The next morning, while she was cooking breakfast, Benita saw Jacob Meyer seated upon a rock at a little distance, sullen and disconsolate. His chin was resting on his hand, and he watched her intently, never taking his eyes from her face. She felt that he was concentrating his will upon her; that some new idea concerning her had come into his mind; for it was one of her miseries that she possessed the power of interpreting the drift of this man's thoughts. Much as she detested him, there existed that curious link between them.
It may be remembered that, on the night when they first met at the crest of Leopard's Kloof, Jacob had called her a "thought-sender," and some knowledge of their mental intimacy had come home to Benita. From that day forward her chief desire had been to shut a door between their natures, to isolate herself from him and him from her. Yet the attempt was never entirely successful.
Fear and disgust took hold of her, bending there above the fire, all the while aware of the Jew's dark eyes that searched her through and through. Benita formed a sudden determination.
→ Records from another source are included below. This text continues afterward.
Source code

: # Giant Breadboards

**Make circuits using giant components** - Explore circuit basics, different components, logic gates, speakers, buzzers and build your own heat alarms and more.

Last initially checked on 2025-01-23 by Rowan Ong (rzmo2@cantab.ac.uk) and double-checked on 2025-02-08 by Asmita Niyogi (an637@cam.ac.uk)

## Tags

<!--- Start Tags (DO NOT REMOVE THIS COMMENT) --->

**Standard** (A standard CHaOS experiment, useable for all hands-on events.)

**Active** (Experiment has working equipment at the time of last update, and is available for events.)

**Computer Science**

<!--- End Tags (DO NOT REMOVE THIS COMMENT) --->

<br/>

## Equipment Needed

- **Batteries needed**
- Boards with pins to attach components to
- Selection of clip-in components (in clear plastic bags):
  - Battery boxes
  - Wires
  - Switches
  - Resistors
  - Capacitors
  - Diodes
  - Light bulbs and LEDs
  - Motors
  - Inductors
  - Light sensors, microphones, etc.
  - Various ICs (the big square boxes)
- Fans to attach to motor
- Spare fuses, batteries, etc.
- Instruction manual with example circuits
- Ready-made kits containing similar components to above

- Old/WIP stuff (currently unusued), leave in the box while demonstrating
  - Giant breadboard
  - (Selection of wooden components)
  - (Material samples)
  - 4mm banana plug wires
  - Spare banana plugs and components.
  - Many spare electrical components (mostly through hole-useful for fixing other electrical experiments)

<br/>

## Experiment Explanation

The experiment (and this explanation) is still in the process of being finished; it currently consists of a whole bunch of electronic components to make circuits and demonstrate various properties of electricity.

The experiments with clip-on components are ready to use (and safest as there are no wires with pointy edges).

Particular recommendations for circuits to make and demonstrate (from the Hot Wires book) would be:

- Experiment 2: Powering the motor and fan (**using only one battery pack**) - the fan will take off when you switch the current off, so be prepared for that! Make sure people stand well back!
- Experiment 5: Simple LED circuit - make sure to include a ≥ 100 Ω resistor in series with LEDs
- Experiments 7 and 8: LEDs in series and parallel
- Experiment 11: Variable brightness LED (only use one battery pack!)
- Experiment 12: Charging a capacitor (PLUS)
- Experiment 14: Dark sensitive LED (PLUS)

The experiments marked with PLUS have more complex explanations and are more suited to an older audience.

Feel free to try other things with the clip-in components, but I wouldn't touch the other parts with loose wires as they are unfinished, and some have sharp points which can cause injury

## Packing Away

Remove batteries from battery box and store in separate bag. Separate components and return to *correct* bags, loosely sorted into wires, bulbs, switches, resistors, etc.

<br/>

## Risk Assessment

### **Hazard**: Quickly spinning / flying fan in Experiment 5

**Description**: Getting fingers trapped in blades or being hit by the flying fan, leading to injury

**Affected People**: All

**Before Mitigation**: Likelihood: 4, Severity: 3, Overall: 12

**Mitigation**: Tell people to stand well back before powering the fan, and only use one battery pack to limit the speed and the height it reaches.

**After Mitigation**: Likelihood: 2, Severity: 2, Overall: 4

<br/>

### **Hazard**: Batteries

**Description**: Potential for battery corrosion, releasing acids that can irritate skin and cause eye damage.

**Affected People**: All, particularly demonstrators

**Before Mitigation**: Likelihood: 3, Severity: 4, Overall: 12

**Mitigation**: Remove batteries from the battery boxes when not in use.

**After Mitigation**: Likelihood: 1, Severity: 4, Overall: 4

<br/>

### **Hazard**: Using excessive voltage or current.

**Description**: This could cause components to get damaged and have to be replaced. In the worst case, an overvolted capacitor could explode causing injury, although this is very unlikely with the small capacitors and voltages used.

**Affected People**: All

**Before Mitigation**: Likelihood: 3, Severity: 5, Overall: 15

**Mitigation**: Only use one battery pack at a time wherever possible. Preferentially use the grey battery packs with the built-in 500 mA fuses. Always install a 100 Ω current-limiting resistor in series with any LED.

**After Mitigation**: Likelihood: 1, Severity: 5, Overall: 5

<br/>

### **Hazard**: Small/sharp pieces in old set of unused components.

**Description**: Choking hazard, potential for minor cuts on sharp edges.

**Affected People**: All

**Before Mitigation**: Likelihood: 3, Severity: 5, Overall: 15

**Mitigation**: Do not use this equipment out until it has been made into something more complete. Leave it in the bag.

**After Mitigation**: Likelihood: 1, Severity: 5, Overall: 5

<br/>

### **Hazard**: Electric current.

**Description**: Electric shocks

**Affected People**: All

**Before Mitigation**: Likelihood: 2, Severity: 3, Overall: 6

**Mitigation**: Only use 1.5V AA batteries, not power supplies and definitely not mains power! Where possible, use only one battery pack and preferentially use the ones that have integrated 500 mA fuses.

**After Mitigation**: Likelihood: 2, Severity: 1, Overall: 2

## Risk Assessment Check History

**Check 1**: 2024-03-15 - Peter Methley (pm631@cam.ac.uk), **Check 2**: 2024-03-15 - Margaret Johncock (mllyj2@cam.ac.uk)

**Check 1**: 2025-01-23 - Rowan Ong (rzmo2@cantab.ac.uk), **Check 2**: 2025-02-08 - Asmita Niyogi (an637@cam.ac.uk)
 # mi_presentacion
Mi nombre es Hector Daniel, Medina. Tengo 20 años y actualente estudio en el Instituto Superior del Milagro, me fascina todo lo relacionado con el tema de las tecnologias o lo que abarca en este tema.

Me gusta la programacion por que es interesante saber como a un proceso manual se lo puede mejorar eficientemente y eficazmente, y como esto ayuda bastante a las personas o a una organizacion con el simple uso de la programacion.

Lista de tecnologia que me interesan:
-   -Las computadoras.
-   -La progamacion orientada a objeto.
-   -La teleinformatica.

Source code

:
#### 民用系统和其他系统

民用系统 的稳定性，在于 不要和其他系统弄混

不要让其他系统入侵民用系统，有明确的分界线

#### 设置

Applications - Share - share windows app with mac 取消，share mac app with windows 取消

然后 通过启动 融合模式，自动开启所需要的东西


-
She would implore her father to come away with her.
Of course, such an attempt would be terribly dangerous. Of the Matabele nothing had been seen; but they might be about, and even if enough cattle could be collected to draw the waggon, it belonged to Meyer as much as to her father, and must therefore be left for him. Still, there remained the two horses, which the Molimo had told her were well and getting fat.
At this moment Meyer rose and began to speak to her.
"What are you thinking of, Miss Clifford?" he asked in his soft foreign voice.
She started, but answered readily enough: "Of the wood which is green, and the kid cutlets which are getting smoked. Are you not tired of kid, Mr. Meyer?" she went on.
He waved the question aside. "You are so good--oh! I mean it--so really good that you should not tell stories even about small things. The wood is not green; I cut it myself from a dead tree; and the meat is not smoked; nor were you thinking of either. You were thinking of me, as I was thinking of you; but what exactly was in your mind, this time I do not know, and that is why I ask you to tell me."
"Really, Mr. Meyer," she answered flushing; "my mind is my own property."
"Ah! do you say so? Now I hold otherwise--that it is my property, as mine is yours, a gift that Nature has given to each of us."